Keeping track of all the Grateful Dead offshoots can be quite challenging. Bob Weir's six-piece ensemble, the unfortunately named Ratdog, put an end to the torch-passing discussion with an inspired and exhilarating performance Saturday night at the Orpheum.

In typically understated, gimmick-free style, Weir and his Ratdog mates made a quiet entrance, meandering onstage and fumbling through an amorphous jam that seemed more of a tuning exercise than anything else. Thankfully, the noodling suddenly ended with the band dropping effortlessly into a loose and surprisingly funky arrangement of the Dead classic ``The Music Never Stopped.''

Unlike other Dead-related projects, Ratdog has been around for quite awhile, and despite its beginnings as a side project for Weir, the 10-year-old band has quietly become the tightest and most musically interesting of the veteran jam-band scene. The throngs of patchouli-scented usual suspects packing the Orpheum seemed to agree, disregarding overwhelmed ushers' attempts to rein them in their seats and out of the aisles. Despite a discernible grayness taking over the dreadlocked and excessively haired masses, not much in the Deadhead crowd has changed. Suffice to say, the smoke filling the theater was not coming from any machines onstage.

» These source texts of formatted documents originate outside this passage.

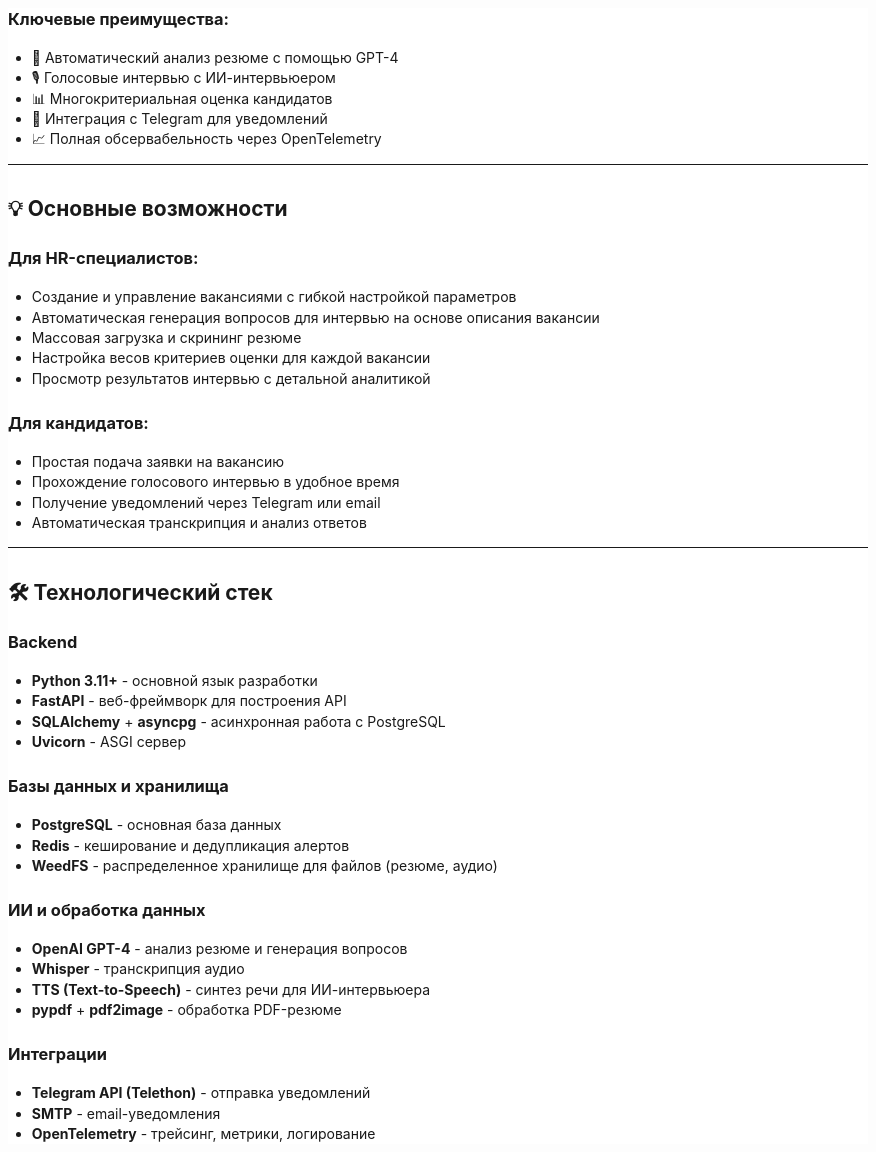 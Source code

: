 ### Ключевые преимущества:
- 🤖 Автоматический анализ резюме с помощью GPT-4
- 🎙️ Голосовые интервью с ИИ-интервьюером
- 📊 Многокритериальная оценка кандидатов
- 📱 Интеграция с Telegram для уведомлений
- 📈 Полная обсервабельность через OpenTelemetry

---

## 💡 Основные возможности

### Для HR-специалистов:
- Создание и управление вакансиями с гибкой настройкой параметров
- Автоматическая генерация вопросов для интервью на основе описания вакансии
- Массовая загрузка и скрининг резюме
- Настройка весов критериев оценки для каждой вакансии
- Просмотр результатов интервью с детальной аналитикой

### Для кандидатов:
- Простая подача заявки на вакансию
- Прохождение голосового интервью в удобное время
- Получение уведомлений через Telegram или email
- Автоматическая транскрипция и анализ ответов

---

## 🛠 Технологический стек

### Backend
- **Python 3.11+** - основной язык разработки
- **FastAPI** - веб-фреймворк для построения API
- **SQLAlchemy** + **asyncpg** - асинхронная работа с PostgreSQL
- **Uvicorn** - ASGI сервер

### Базы данных и хранилища
- **PostgreSQL** - основная база данных
- **Redis** - кеширование и дедупликация алертов
- **WeedFS** - распределенное хранилище для файлов (резюме, аудио)

### ИИ и обработка данных
- **OpenAI GPT-4** - анализ резюме и генерация вопросов
- **Whisper** - транскрипция аудио
- **TTS (Text-to-Speech)** - синтез речи для ИИ-интервьюера
- **pypdf** + **pdf2image** - обработка PDF-резюме

### Интеграции
- **Telegram API (Telethon)** - отправка уведомлений
- **SMTP** - email-уведомления
- **OpenTelemetry** - трейсинг, метрики, логирование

The set didn't really catch fire until the band launched into the classic rock boogie of Dylan's ``Silvio,'' wrapping it up neatly with a joyous, straight-up cover of The Charms' ``Tequila.'' The street-beats of New Orleans were soon conjured on the tambourine shake of ``Iko Iko,'' Weir and his band locking into the Crescent City strut with ease.

A short acoustic set quickly changed the tone of the evening, beginning with the gambling ne'er-do-well cautionary tale of ``Me and My Uncle.'' Weir showed no misgivings on tackling his fallen leader's classics, letting his ragged baritone rumble all over the Jerry Garcia country folk standard ``Friend of the Devil'' and the sweet molasses drip of ``He's Gone.'' The string of classics was relentless, as the epic grandeur of the triumphant ``Eyes of the World'' closed the set, followed by a rousing encore of the appropriately titled r&b workout ``One More Saturday Night.'' Though boasting only one of the original Grateful Dead members, Bob Weir's Ratdog, even more so than the recently formed reunion band The Dead, appears to have come the closest to unearthing the essence of the legendary band.